Fitness is the Future of Healthcare
Muscle-Promoting Therapeutics, Cold Plunges, VO2max Testing, Lifestyle Medicine, and Longevity: All Trends Point to Fitness
With my background as a kinesiology major and personal trainer, I was surprised by how little attention fitness received in medical school or the hospital.
During my MD and PhD training, I saw firsthand that most physicians knew very little about fitness—and that academic funding for exercise science was almost nonexistent. Less than 1% of NIH funding goes toward physical activity research. Even when I received a 14th percentile score on my F30 grant—at an institute with a 28th percentile funding cutoff—to study how exercise slows cancer growth, the grant was never awarded.
In clinical practice, it was rare to hear a physician talk about exercise with patients. Despite clear guidelines recommending lifestyle changes—like physical activity and reduced calorie intake—as first-line treatment for many chronic diseases, the focus almost always defaulted to medications. Which I don’t blame them because we didn’t learn how to do that in medical school patient interview simulations.
However, several powerful trends now make it overwhelmingly clear: the future of healthcare is fitness. And it’s no longer just the domain of gym bros.
Fitness as an Endpoint of Pharmaceutical Development
One of the clearest signs that fitness isn’t going anywhere is the pharmaceutical industry’s growing focus on fitness-related endpoints. It’s no longer “therapeutics instead of exercise”—it’s therapeutics inspired by the mechanistic benefits of exercise. (Turns out my PhD was just a few years ahead of its time.)
Just today, Eli Lilly committed up to $650 million to Juvena Therapeutics for a drug aimed at promoting “muscle health.”
““We are thrilled … [about the] transformative potential that promote healthspan in individuals facing chronic conditions like obesity and frailty,” said Dr. Hanadie Yousef, co-founder and CEO of Juvena Therapeutics. “Particularly as a strong body of evidence demonstrates the link between muscle health and enhanced metabolism, mobility, and even long-term disease prevention and overall health”
Outside of vaccines, it’s been exceedingly rare for drugs to be positioned in the context of prevention and health promotion—until now.
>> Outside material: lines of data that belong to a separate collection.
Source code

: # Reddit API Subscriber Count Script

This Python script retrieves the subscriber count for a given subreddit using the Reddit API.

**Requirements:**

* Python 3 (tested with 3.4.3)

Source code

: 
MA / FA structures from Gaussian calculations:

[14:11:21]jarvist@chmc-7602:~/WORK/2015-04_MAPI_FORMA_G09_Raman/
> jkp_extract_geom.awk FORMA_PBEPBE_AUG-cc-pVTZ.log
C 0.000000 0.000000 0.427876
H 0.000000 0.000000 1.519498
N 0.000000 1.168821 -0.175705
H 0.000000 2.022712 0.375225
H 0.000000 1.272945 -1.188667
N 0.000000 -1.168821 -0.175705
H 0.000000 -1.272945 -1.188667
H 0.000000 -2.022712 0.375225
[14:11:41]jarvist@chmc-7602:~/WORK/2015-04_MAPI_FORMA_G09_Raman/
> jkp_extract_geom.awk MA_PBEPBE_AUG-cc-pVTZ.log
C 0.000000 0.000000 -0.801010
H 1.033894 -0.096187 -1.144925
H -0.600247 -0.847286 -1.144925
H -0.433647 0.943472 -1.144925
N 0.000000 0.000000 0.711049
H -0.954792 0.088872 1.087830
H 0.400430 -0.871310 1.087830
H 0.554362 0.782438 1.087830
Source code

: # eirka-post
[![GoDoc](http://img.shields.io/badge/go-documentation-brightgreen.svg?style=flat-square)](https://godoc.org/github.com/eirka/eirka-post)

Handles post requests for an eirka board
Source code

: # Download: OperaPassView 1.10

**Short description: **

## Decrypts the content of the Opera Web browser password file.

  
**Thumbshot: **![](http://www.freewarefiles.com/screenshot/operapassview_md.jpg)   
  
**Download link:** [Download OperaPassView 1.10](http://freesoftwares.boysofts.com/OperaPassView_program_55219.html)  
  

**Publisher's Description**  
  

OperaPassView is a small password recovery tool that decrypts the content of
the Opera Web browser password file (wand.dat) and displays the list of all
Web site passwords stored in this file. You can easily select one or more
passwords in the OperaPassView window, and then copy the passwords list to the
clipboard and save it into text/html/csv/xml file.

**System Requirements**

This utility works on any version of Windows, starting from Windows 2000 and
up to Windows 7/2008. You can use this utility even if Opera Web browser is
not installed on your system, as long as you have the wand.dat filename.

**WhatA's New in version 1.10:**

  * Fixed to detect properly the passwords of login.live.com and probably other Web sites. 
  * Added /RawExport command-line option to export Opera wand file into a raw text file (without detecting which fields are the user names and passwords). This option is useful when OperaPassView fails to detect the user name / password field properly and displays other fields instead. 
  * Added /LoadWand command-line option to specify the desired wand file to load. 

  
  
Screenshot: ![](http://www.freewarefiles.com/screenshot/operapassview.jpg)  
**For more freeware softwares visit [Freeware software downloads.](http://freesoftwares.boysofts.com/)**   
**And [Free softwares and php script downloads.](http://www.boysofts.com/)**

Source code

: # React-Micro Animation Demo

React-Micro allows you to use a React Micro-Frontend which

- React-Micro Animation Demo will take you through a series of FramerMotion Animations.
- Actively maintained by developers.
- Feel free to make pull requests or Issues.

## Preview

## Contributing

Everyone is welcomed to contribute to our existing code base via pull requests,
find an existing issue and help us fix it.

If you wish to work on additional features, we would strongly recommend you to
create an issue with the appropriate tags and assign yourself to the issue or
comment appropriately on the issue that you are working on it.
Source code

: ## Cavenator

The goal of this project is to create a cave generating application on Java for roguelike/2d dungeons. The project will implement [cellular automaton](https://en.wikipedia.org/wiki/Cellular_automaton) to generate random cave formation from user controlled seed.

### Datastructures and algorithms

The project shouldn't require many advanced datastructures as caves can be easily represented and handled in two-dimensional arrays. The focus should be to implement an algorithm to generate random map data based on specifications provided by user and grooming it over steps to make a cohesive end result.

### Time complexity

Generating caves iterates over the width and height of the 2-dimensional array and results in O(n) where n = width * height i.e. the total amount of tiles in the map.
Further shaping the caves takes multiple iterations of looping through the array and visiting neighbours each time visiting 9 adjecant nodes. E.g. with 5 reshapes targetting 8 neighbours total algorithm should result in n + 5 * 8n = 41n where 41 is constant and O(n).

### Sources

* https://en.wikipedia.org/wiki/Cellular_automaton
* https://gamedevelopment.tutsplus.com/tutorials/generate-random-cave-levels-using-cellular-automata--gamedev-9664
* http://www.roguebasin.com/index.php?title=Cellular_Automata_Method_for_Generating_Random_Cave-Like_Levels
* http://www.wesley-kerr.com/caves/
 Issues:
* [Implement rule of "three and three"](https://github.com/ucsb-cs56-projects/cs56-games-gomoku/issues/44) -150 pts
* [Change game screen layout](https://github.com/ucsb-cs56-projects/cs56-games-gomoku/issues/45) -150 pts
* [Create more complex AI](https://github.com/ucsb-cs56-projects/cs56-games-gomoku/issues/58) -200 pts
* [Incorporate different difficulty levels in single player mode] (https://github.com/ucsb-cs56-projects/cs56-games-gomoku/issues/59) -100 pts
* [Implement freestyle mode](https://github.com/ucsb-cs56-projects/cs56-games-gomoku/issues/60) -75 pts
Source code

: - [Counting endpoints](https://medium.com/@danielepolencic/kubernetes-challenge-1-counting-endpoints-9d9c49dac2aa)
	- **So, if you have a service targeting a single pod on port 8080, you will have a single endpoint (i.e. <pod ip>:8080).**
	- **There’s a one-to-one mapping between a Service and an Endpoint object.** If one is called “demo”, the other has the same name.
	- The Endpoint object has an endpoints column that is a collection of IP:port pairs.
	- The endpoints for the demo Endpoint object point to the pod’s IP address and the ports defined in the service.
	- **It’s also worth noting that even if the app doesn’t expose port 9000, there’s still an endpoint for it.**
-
We’ve moved beyond testosterone and Olympic weightlifters. Today, myostatin inhibitors and other muscle-building pathways are getting serious attention, catalyzed by the formal classification of obesity as a treatable condition.
It won’t be long before we see drugs developed specifically to boost VO₂ max—even in the absence of disease.
Longevity Movement Pushing the Boundaries of Healthspan
Whether it’s a VO₂ max test, methylene blue, or sober “Coffee & Chill” cold plunges in metropolitan cities, the booming longevity movement is getting people to talk about—and invest in—healthspan. People don’t just want to live longer; they want to feel what it means to be healthy. While the science behind some of these frontier interventions is still catching up, one thing is clear: the public discourse around health is shifting.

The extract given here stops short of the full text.